What is required
The whole answer is the data below, retyped exactly.

Information
==================================================
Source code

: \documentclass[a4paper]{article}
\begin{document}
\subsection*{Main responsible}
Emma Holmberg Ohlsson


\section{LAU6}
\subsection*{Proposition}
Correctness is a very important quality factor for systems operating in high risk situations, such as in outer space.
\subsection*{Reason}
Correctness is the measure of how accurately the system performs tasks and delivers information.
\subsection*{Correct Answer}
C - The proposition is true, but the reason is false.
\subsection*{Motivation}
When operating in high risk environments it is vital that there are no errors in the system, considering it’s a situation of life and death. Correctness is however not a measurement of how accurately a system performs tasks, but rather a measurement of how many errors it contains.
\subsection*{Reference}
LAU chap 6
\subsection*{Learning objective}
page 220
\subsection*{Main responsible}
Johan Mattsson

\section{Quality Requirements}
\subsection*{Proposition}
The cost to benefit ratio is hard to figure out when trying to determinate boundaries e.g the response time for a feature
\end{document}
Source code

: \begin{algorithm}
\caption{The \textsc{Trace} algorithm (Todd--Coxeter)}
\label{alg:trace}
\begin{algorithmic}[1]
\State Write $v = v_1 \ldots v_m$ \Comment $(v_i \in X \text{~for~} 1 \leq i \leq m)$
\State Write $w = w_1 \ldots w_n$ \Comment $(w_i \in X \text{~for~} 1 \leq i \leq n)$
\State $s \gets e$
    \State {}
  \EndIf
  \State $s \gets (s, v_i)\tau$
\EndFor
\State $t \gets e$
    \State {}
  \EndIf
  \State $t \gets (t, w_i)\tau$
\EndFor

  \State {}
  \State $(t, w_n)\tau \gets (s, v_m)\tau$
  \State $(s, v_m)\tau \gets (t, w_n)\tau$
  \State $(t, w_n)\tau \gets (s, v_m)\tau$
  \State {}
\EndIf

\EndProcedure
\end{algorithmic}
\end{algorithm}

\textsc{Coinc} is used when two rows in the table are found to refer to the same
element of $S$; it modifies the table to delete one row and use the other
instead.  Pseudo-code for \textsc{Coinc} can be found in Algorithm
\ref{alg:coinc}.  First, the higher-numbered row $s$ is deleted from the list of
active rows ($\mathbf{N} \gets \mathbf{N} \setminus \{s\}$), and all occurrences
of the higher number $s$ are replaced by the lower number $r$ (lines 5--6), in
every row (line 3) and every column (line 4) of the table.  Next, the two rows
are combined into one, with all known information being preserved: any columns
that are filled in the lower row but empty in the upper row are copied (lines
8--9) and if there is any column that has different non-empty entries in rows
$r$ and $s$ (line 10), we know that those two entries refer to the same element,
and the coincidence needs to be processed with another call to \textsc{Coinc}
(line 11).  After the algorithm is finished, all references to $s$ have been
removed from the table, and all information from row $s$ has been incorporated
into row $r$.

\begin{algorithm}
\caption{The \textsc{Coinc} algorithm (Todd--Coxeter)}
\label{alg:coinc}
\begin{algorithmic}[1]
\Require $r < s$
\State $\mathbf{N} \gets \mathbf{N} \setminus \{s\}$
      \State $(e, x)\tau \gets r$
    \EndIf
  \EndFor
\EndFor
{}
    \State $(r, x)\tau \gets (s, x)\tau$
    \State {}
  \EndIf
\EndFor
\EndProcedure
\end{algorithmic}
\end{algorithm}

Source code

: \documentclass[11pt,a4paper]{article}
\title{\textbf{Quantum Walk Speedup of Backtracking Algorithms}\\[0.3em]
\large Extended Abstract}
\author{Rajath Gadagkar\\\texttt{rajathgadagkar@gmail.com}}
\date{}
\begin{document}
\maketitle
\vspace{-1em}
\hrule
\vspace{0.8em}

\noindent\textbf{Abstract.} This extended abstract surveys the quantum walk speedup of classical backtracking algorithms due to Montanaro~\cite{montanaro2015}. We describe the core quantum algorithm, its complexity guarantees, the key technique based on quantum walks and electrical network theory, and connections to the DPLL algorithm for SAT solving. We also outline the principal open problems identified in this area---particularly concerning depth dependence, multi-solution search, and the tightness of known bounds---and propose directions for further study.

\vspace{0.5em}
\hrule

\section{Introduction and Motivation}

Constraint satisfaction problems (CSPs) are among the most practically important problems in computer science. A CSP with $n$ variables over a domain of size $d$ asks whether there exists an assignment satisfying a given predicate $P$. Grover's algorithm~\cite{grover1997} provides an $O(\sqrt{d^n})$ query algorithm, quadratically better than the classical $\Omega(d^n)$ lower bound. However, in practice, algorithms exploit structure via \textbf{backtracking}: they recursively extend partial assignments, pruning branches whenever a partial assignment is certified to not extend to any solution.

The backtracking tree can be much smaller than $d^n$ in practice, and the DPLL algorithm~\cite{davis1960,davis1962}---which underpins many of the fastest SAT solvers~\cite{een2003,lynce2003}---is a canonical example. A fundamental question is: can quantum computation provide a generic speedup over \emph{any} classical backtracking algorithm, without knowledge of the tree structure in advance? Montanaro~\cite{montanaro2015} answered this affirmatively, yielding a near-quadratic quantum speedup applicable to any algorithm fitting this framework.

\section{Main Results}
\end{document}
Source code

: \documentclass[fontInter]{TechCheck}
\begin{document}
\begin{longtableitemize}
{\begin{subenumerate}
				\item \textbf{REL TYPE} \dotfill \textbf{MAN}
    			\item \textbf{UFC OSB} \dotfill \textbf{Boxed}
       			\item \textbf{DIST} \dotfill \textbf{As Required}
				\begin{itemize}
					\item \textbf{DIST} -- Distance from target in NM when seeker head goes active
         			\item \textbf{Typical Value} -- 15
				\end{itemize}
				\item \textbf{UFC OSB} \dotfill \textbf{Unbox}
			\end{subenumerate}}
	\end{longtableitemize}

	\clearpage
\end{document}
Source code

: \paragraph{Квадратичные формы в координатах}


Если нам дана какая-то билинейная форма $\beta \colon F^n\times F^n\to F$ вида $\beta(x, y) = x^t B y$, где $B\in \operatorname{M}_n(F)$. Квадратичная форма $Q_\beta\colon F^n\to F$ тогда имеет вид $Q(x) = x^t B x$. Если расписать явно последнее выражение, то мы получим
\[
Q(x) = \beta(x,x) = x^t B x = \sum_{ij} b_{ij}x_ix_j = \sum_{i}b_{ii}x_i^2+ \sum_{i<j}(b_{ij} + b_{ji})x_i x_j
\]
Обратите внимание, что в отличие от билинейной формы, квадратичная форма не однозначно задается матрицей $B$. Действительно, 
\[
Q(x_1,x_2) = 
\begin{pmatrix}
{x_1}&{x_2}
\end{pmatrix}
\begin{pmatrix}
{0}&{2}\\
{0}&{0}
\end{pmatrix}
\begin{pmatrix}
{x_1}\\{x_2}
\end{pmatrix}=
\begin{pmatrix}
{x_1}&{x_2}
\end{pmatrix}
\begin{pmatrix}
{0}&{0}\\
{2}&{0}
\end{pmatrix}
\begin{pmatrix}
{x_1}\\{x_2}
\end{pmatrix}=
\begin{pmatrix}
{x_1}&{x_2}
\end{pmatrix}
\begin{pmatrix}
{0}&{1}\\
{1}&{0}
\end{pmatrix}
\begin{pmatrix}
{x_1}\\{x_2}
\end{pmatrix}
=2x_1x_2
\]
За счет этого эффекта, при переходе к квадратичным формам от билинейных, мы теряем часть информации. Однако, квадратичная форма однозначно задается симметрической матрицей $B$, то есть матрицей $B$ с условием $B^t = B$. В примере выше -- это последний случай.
==================================================
Solution to the problem
Source code

: \documentclass[a4paper]{article}
\begin{document}
\subsection*{Main responsible}
Emma Holmberg Ohlsson


\section{LAU6}
\subsection*{Proposition}
Correctness is a very important quality factor for systems operating in high risk situations, such as in outer space.
\subsection*{Reason}
Correctness is the measure of how accurately the system performs tasks and delivers information.
\subsection*{Correct Answer}
C - The proposition is true, but the reason is false.
\subsection*{Motivation}
When operating in high risk environments it is vital that there are no errors in the system, considering it’s a situation of life and death. Correctness is however not a measurement of how accurately a system performs tasks, but rather a measurement of how many errors it contains.
\subsection*{Reference}
LAU chap 6
\subsection*{Learning objective}
page 220
\subsection*{Main responsible}
Johan Mattsson

\section{Quality Requirements}
\subsection*{Proposition}
The cost to benefit ratio is hard to figure out when trying to determinate boundaries e.g the response time for a feature
\end{document}
Source code

: \begin{algorithm}
\caption{The \textsc{Trace} algorithm (Todd--Coxeter)}
\label{alg:trace}
\begin{algorithmic}[1]
\State Write $v = v_1 \ldots v_m$ \Comment $(v_i \in X \text{~for~} 1 \leq i \leq m)$
\State Write $w = w_1 \ldots w_n$ \Comment $(w_i \in X \text{~for~} 1 \leq i \leq n)$
\State $s \gets e$
    \State {}
  \EndIf
  \State $s \gets (s, v_i)\tau$
\EndFor
\State $t \gets e$
    \State {}
  \EndIf
  \State $t \gets (t, w_i)\tau$
\EndFor

  \State {}
  \State $(t, w_n)\tau \gets (s, v_m)\tau$
  \State $(s, v_m)\tau \gets (t, w_n)\tau$
  \State $(t, w_n)\tau \gets (s, v_m)\tau$
  \State {}
\EndIf

\EndProcedure
\end{algorithmic}
\end{algorithm}

\textsc{Coinc} is used when two rows in the table are found to refer to the same
element of $S$; it modifies the table to delete one row and use the other
instead.  Pseudo-code for \textsc{Coinc} can be found in Algorithm
\ref{alg:coinc}.  First, the higher-numbered row $s$ is deleted from the list of
active rows ($\mathbf{N} \gets \mathbf{N} \setminus \{s\}$), and all occurrences
of the higher number $s$ are replaced by the lower number $r$ (lines 5--6), in
every row (line 3) and every column (line 4) of the table.  Next, the two rows
are combined into one, with all known information being preserved: any columns
that are filled in the lower row but empty in the upper row are copied (lines
8--9) and if there is any column that has different non-empty entries in rows
$r$ and $s$ (line 10), we know that those two entries refer to the same element,
and the coincidence needs to be processed with another call to \textsc{Coinc}
(line 11).  After the algorithm is finished, all references to $s$ have been
removed from the table, and all information from row $s$ has been incorporated
into row $r$.

\begin{algorithm}
\caption{The \textsc{Coinc} algorithm (Todd--Coxeter)}
\label{alg:coinc}
\begin{algorithmic}[1]
\Require $r < s$
\State $\mathbf{N} \gets \mathbf{N} \setminus \{s\}$
      \State $(e, x)\tau \gets r$
    \EndIf
  \EndFor
\EndFor
{}
    \State $(r, x)\tau \gets (s, x)\tau$
    \State {}
  \EndIf
\EndFor
\EndProcedure
\end{algorithmic}
\end{algorithm}

Source code

: \documentclass[11pt,a4paper]{article}
\title{\textbf{Quantum Walk Speedup of Backtracking Algorithms}\\[0.3em]
\large Extended Abstract}
\author{Rajath Gadagkar\\\texttt{rajathgadagkar@gmail.com}}
\date{}
\begin{document}
\maketitle
\vspace{-1em}
\hrule
\vspace{0.8em}

\noindent\textbf{Abstract.} This extended abstract surveys the quantum walk speedup of classical backtracking algorithms due to Montanaro~\cite{montanaro2015}. We describe the core quantum algorithm, its complexity guarantees, the key technique based on quantum walks and electrical network theory, and connections to the DPLL algorithm for SAT solving. We also outline the principal open problems identified in this area---particularly concerning depth dependence, multi-solution search, and the tightness of known bounds---and propose directions for further study.

\vspace{0.5em}
\hrule

\section{Introduction and Motivation}

Constraint satisfaction problems (CSPs) are among the most practically important problems in computer science. A CSP with $n$ variables over a domain of size $d$ asks whether there exists an assignment satisfying a given predicate $P$. Grover's algorithm~\cite{grover1997} provides an $O(\sqrt{d^n})$ query algorithm, quadratically better than the classical $\Omega(d^n)$ lower bound. However, in practice, algorithms exploit structure via \textbf{backtracking}: they recursively extend partial assignments, pruning branches whenever a partial assignment is certified to not extend to any solution.

The backtracking tree can be much smaller than $d^n$ in practice, and the DPLL algorithm~\cite{davis1960,davis1962}---which underpins many of the fastest SAT solvers~\cite{een2003,lynce2003}---is a canonical example. A fundamental question is: can quantum computation provide a generic speedup over \emph{any} classical backtracking algorithm, without knowledge of the tree structure in advance? Montanaro~\cite{montanaro2015} answered this affirmatively, yielding a near-quadratic quantum speedup applicable to any algorithm fitting this framework.

\section{Main Results}
\end{document}
Source code

: \documentclass[fontInter]{TechCheck}
\begin{document}
\begin{longtableitemize}
{\begin{subenumerate}
				\item \textbf{REL TYPE} \dotfill \textbf{MAN}
    			\item \textbf{UFC OSB} \dotfill \textbf{Boxed}
       			\item \textbf{DIST} \dotfill \textbf{As Required}
				\begin{itemize}
					\item \textbf{DIST} -- Distance from target in NM when seeker head goes active
         			\item \textbf{Typical Value} -- 15
				\end{itemize}
				\item \textbf{UFC OSB} \dotfill \textbf{Unbox}
			\end{subenumerate}}
	\end{longtableitemize}

	\clearpage
\end{document}
Source code

: \paragraph{Квадратичные формы в координатах}


Если нам дана какая-то билинейная форма $\beta \colon F^n\times F^n\to F$ вида $\beta(x, y) = x^t B y$, где $B\in \operatorname{M}_n(F)$. Квадратичная форма $Q_\beta\colon F^n\to F$ тогда имеет вид $Q(x) = x^t B x$. Если расписать явно последнее выражение, то мы получим
\[
Q(x) = \beta(x,x) = x^t B x = \sum_{ij} b_{ij}x_ix_j = \sum_{i}b_{ii}x_i^2+ \sum_{i<j}(b_{ij} + b_{ji})x_i x_j
\]
Обратите внимание, что в отличие от билинейной формы, квадратичная форма не однозначно задается матрицей $B$. Действительно, 
\[
Q(x_1,x_2) = 
\begin{pmatrix}
{x_1}&{x_2}
\end{pmatrix}
\begin{pmatrix}
{0}&{2}\\
{0}&{0}
\end{pmatrix}
\begin{pmatrix}
{x_1}\\{x_2}
\end{pmatrix}=
\begin{pmatrix}
{x_1}&{x_2}
\end{pmatrix}
\begin{pmatrix}
{0}&{0}\\
{2}&{0}
\end{pmatrix}
\begin{pmatrix}
{x_1}\\{x_2}
\end{pmatrix}=
\begin{pmatrix}
{x_1}&{x_2}
\end{pmatrix}
\begin{pmatrix}
{0}&{1}\\
{1}&{0}
\end{pmatrix}
\begin{pmatrix}
{x_1}\\{x_2}
\end{pmatrix}
=2x_1x_2
\]
За счет этого эффекта, при переходе к квадратичным формам от билинейных, мы теряем часть информации. Однако, квадратичная форма однозначно задается симметрической матрицей $B$, то есть матрицей $B$ с условием $B^t = B$. В примере выше -- это последний случай.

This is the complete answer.